En vérité, c’était vraiment terrible. Il faisait excessivement froid. On ne s’était pas préparé à cela. J’étais en jean et tee-shirt, les habits que je mets habituellement. Il faisait très froid. Nous avons souffert à cause des moustiques. Nous nous couchions sur les carreaux. C’était difficile. Al hamdouliLah, Dieu nous a blanchis et nous sommes revenus dans nos familles. D’après les enquêteurs, nous avons intimidé les élèves, en leur demandant combien d’élèves il y avait dans l’école, combien il y avait de proviseurs. Mais aussi s’il y avait des Français. Pis, que nous leur avons dit que nous allions ‘’incha Allah’’ revenir dans les prochains jours. Tout ceci n’est que mensonge. Mais grâce à Dieu, nous sommes lavés de tout soupçon.
D’après les informations relayées par une certaine presse, Souleymane est impliqué dans de précédents actes de terrorisme ?
Franchement, les journalistes doivent vérifier leurs informations et leurs sources, avant de divulguer une telle information.

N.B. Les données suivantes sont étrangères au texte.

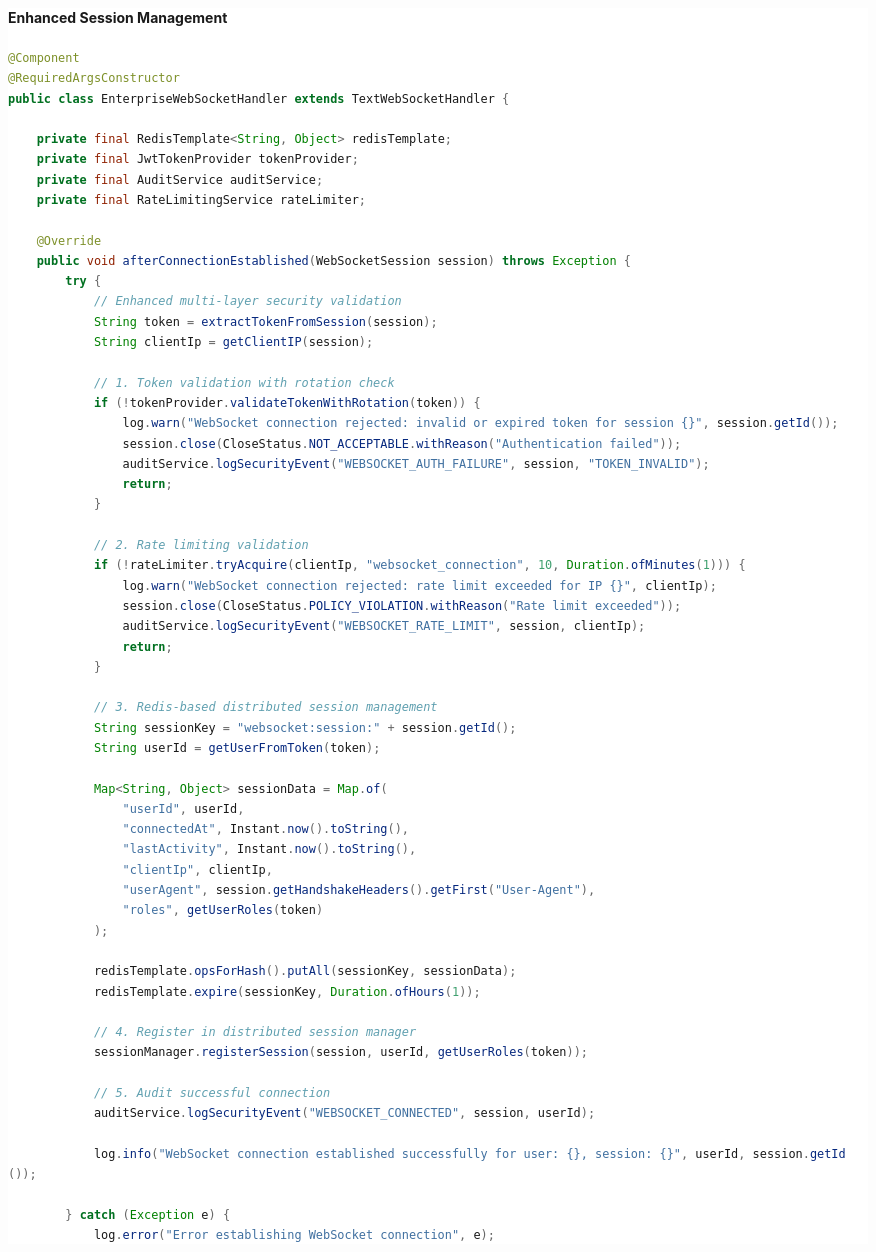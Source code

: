 #### Enhanced Session Management
```java
@Component
@RequiredArgsConstructor
public class EnterpriseWebSocketHandler extends TextWebSocketHandler {
    
    private final RedisTemplate<String, Object> redisTemplate;
    private final JwtTokenProvider tokenProvider;
    private final AuditService auditService;
    private final RateLimitingService rateLimiter;
    
    @Override
    public void afterConnectionEstablished(WebSocketSession session) throws Exception {
        try {
            // Enhanced multi-layer security validation
            String token = extractTokenFromSession(session);
            String clientIp = getClientIP(session);
            
            // 1. Token validation with rotation check
            if (!tokenProvider.validateTokenWithRotation(token)) {
                log.warn("WebSocket connection rejected: invalid or expired token for session {}", session.getId());
                session.close(CloseStatus.NOT_ACCEPTABLE.withReason("Authentication failed"));
                auditService.logSecurityEvent("WEBSOCKET_AUTH_FAILURE", session, "TOKEN_INVALID");
                return;
            }
            
            // 2. Rate limiting validation
            if (!rateLimiter.tryAcquire(clientIp, "websocket_connection", 10, Duration.ofMinutes(1))) {
                log.warn("WebSocket connection rejected: rate limit exceeded for IP {}", clientIp);
                session.close(CloseStatus.POLICY_VIOLATION.withReason("Rate limit exceeded"));
                auditService.logSecurityEvent("WEBSOCKET_RATE_LIMIT", session, clientIp);
                return;
            }
            
            // 3. Redis-based distributed session management
            String sessionKey = "websocket:session:" + session.getId();
            String userId = getUserFromToken(token);
            
            Map<String, Object> sessionData = Map.of(
                "userId", userId,
                "connectedAt", Instant.now().toString(),
                "lastActivity", Instant.now().toString(),
                "clientIp", clientIp,
                "userAgent", session.getHandshakeHeaders().getFirst("User-Agent"),
                "roles", getUserRoles(token)
            );
            
            redisTemplate.opsForHash().putAll(sessionKey, sessionData);
            redisTemplate.expire(sessionKey, Duration.ofHours(1));
            
            // 4. Register in distributed session manager
            sessionManager.registerSession(session, userId, getUserRoles(token));
            
            // 5. Audit successful connection
            auditService.logSecurityEvent("WEBSOCKET_CONNECTED", session, userId);
            
            log.info("WebSocket connection established successfully for user: {}, session: {}", userId, session.getId());
            
        } catch (Exception e) {
            log.error("Error establishing WebSocket connection", e);
```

Il ne faut pas juste se dire : j’ai besoin d’informations ; et aller médire sur d’honnêtes citoyens. Ils sont allés jusqu’à citer un nom qui n’est ni de près, ni de loin lié à cette affaire. Ils sont allés diffuser une fausse information, en salissant l’image d’un notable que nous respectons tous dans cette ville. Les gens l’appelaient de partout dans le monde pour s’enquérir des nouvelles. Ils vont tous rendre compte devant Dieu. Wa Lahi l’argent ne nous poussera jamais à aller vendre notre âme au diable. Si un jour nous voyons des pratiques qui peuvent porter préjudice à la sécurité de ce pays, c’est nous-mêmes qui allons dénoncer cela. Car nous sommes des Sénégalais. Nous sommes nés et nous avons grandi ici. C’est à nous citoyens de préserver la paix dans ce pays. On nous a éduqués dans la religion. Nous ne vivons que ça, mais nous ne sommes vraiment pas des terroristes.
Selon certaines informations, on vous a filé à cause de votre accoutrement, de votre barbe.
La barbe est une partie inhérente à la Sunna. On ne peut pas dire que la barbe est un acte de terrorisme. On ne peut dire vivre de la Sunna et ne pas avoir de barbe. Quand on scelle un mariage, nous entendons dire le mariage est scellé ‘’ci Farata ak Sunna’’. On ne peut pas parler de ‘’Farata’’ et ne pas parler de ‘’Sunna’’. Ils vont ensemble. Et si c’est à cause de notre barbe qu’on nous affilie à des terroristes, franchement les habitants de Gadd-Ga ne connaissent pas cela et particulièrement la population de Mbour. Ceux qui parlent de choses qu’ils ne maîtrisent pas doivent vraiment revoir leur manière de faire. Nous avions juste demandé aux élèves s’ils connaissaient Royal canin ; et les élèves nous ont répondu non.
Et comment vos familles ont-elles accueilli cette nouvelle ?
C’était très douloureux pour elles, mais par la grâce divine, elles ont gardé calme et sérénité. Nos parents savent qui nous sommes, car ils nous ont éduqués dans la droiture, la vertu et le respect de l’autre. Et cette éducation ne frise ni la violence, ni le terrorisme.